Ce qui se passe à l’Hôpital doit faire réfléchir les présidents des universités et tous les personnels. Et si Nicolas Sarkozy décidait d’abolir lui-même la LRU (il doit avoir envie d’en finir avec ces libertés et responsabilités des universités !) et dictait de faire gouverner les universités par des directeurs nommés ; Valérie Pécresse ne s’en émouvrait même pas (lire : « l’alternative de Valérie« ). Napoléon l’a fait et, tout au long du 19ème siècle, l’université (ou plutôt ce qu’il en restait) fut dirigée d’en haut.
La CPU a soutenu la LRU (lire : Lettre ouverte aux Présidents d’Université). Elle a, depuis l’automne 2008, voulu démontrer qu’elle n’était pas « à la botte des ministres » mais elle a trop tergiversé sur les réformes du statut des enseignants-chercheurs et de la formation des enseignants, durcissant le ton puis s’empressant trop vite d’accepter les reculs des deux ministres, mangeant au besoin le chapeau (lire : « l’autonomie, c’est fini !« ), et demandant enfin la semaine dernière de reprendre les cours.

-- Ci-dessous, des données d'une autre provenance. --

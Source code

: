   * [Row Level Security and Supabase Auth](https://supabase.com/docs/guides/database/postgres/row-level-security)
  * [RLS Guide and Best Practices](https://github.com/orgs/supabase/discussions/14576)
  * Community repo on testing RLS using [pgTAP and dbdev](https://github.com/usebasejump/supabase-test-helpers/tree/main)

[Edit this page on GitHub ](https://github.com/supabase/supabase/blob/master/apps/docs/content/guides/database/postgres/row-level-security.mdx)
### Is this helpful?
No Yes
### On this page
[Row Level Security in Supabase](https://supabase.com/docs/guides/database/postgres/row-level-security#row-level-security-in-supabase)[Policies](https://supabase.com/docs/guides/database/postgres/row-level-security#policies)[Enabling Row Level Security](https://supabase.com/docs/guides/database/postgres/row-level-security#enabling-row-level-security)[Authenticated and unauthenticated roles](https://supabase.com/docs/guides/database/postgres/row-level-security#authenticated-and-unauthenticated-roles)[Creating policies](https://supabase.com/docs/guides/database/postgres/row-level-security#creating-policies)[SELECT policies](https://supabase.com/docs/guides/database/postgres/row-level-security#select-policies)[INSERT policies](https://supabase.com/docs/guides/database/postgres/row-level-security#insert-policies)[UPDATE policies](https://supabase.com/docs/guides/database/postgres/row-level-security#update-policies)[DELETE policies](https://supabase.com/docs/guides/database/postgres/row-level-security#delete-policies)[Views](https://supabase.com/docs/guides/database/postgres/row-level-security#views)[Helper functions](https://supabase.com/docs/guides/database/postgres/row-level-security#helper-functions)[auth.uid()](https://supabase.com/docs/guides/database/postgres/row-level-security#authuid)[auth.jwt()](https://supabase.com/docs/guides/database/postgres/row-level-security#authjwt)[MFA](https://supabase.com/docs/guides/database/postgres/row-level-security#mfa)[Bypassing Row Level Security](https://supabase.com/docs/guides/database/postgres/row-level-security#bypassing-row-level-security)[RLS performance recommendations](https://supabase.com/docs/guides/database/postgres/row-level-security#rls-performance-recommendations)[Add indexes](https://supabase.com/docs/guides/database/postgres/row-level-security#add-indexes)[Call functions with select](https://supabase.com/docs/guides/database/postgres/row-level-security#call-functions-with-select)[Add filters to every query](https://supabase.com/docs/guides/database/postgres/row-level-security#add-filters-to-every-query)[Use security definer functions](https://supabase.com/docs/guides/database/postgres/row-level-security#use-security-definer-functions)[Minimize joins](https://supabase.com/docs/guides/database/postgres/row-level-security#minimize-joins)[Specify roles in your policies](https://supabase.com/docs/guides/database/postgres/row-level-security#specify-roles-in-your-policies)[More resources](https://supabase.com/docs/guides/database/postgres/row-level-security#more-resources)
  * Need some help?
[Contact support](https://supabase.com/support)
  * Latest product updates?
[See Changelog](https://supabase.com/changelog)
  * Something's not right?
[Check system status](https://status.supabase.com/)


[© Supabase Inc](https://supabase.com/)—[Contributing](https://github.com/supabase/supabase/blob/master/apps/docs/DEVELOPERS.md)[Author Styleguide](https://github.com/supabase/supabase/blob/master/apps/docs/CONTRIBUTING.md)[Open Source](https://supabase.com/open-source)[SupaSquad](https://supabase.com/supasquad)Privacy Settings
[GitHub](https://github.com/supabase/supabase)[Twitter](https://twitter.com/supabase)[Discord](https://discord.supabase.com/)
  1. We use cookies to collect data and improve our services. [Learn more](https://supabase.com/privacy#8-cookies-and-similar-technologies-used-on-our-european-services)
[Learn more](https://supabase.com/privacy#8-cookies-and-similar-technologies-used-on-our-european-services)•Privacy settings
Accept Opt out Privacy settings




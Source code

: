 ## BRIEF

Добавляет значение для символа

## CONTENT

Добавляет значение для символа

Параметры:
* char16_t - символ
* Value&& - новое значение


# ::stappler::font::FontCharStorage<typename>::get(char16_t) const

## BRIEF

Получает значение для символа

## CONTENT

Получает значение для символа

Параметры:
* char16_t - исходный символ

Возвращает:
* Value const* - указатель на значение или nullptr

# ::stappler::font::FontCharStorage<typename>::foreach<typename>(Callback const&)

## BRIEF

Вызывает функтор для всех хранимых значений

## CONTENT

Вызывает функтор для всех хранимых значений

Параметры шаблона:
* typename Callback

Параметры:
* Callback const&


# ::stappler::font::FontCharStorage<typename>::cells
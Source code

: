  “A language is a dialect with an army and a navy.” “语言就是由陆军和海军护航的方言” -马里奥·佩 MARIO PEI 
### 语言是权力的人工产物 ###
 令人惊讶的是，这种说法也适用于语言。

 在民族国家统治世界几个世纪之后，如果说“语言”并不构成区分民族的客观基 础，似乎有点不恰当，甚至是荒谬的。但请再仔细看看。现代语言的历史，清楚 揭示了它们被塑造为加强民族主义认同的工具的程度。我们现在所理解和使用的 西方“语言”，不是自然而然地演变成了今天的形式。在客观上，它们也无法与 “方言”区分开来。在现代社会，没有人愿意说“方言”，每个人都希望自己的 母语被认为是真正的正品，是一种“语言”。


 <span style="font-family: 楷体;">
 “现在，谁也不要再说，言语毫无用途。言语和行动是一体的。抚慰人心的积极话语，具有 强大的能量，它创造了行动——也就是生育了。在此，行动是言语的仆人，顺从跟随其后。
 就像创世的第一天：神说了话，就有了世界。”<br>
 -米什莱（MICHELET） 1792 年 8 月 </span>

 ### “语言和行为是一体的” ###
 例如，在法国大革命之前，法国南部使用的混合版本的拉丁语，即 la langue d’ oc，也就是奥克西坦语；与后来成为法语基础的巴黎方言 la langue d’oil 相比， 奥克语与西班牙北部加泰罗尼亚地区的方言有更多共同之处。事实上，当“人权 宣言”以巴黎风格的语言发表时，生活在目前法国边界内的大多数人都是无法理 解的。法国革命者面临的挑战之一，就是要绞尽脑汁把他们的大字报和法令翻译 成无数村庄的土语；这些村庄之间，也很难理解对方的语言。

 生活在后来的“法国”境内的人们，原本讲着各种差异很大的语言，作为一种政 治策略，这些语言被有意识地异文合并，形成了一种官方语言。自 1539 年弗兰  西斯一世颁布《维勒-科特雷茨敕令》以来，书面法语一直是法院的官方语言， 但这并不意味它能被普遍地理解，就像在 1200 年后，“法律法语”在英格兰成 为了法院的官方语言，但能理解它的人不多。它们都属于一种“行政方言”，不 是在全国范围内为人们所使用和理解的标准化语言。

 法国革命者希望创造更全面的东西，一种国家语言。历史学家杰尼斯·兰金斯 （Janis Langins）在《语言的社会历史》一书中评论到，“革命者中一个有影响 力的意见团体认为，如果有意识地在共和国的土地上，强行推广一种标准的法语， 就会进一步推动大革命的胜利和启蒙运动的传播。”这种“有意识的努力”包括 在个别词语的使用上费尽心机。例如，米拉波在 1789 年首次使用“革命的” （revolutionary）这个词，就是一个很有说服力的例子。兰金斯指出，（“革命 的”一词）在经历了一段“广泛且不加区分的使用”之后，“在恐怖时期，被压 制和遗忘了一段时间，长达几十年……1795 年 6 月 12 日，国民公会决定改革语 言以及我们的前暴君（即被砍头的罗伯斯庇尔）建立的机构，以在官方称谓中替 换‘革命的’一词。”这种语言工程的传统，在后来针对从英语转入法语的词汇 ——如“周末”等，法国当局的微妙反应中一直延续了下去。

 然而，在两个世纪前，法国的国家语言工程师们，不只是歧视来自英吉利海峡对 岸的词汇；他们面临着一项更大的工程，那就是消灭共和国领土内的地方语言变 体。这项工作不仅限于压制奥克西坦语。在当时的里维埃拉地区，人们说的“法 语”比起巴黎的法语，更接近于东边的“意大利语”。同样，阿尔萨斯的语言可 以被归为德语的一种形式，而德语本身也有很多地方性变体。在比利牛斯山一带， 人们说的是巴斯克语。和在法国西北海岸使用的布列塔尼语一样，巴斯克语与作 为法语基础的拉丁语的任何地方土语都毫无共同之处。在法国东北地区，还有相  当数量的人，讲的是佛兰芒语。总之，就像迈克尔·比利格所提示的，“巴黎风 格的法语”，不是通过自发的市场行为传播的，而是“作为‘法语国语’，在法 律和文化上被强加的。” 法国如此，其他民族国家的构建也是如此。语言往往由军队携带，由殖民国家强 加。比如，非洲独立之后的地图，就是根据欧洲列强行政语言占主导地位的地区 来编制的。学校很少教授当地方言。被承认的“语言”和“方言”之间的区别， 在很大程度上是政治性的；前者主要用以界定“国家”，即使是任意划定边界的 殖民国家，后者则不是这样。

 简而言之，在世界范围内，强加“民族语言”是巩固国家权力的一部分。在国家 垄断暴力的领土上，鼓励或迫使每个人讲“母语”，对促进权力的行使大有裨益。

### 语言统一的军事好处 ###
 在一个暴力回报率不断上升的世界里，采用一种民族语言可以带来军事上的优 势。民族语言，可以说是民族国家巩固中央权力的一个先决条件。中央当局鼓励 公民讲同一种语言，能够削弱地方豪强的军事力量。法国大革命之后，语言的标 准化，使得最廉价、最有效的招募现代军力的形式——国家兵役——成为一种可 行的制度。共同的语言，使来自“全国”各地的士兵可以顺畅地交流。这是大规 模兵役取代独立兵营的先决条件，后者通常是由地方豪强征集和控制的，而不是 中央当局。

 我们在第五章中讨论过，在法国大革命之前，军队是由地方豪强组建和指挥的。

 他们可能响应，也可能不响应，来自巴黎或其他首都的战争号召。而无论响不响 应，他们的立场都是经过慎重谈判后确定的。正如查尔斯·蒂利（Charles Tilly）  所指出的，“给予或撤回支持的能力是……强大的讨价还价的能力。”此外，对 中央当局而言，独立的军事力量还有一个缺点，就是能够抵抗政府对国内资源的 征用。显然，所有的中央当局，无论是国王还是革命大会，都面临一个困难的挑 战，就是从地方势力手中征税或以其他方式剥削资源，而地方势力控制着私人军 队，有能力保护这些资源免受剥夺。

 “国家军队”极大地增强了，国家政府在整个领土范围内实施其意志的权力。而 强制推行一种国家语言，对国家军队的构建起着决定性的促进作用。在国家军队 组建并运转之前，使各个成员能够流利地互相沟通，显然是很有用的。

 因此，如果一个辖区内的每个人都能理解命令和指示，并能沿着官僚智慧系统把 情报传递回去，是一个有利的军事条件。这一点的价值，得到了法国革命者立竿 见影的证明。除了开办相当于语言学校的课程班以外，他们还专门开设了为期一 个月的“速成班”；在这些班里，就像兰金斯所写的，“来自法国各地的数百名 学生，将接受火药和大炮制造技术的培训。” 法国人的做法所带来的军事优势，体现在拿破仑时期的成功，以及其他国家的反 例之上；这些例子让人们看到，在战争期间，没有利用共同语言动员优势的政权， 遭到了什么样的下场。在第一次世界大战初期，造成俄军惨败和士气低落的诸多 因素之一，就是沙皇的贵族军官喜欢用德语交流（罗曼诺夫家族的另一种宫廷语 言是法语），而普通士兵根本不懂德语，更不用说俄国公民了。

Si les présidents d’université avaient, dès l’annonce de la grève illimitée des enseignants-chercheurs à compter du 2 février 2009, exprimé nettement leurs exigences et menacé de démissionner en bloc, n’aurait-on pas fait l’économie d’un mouvement qui a terni l’image des universitaires et quasiment tué le 1er cycle universitaire (lire : « image ternie« ) ? Le débat sur la création de Lycées d’Enseignement Supérieur (LES) ne doit-il pas être mis à l’ordre du jour (cliquer ici : « créer 480 LES ») ?
Pas de chance pour la CPU : elle a donné du grain à moudre aux plus radicaux par le choix du thème de son assemblée annuelle (« l’université, acteur économique » : cliquer ici), retraduit immédiatement par « la privatisation de l’université » ou « l’université vendue au capital ». Son assemblée a été chahutée par des manifestants, obligeant ses membres à se réfugier dans une enceinte fermée de la marine nationale. Suprême humiliation : le président de l’Université de Bretagne Occidentale (UBO) a été molesté ! La CPU, dans ses communiqués en ligne (cliquer ici), se félicite cependant du déroulement normal de l’assemblée, tout en condamnant – avec raison et fermement – les violences. Et le contenu des débats ? Il faut dire, redire et prouver que : « oui, oui, oui, l’université est un acteur économique clé ! » ; il faut aujourd’hui en persuader les Français ; les universités ne sont pas seulement un coût pour la Nation.
La CPU doit refaire son unité et les présidents doivent retrouver leur légitimité et leur crédibilité en proposant de toute urgence à leurs conseils d’administration une réforme statutaire, respectant l’esprit de la LRU et non sa lettre : en toute autonomie et responsabilité, les présidents doivent décider de se faire confirmer dans leur fonction par un congrès, composé de tous les membres élus et nommés des conseils centraux de l’université et des conseils des composantes. Tant pis si certains d’entre eux ne le sont pas !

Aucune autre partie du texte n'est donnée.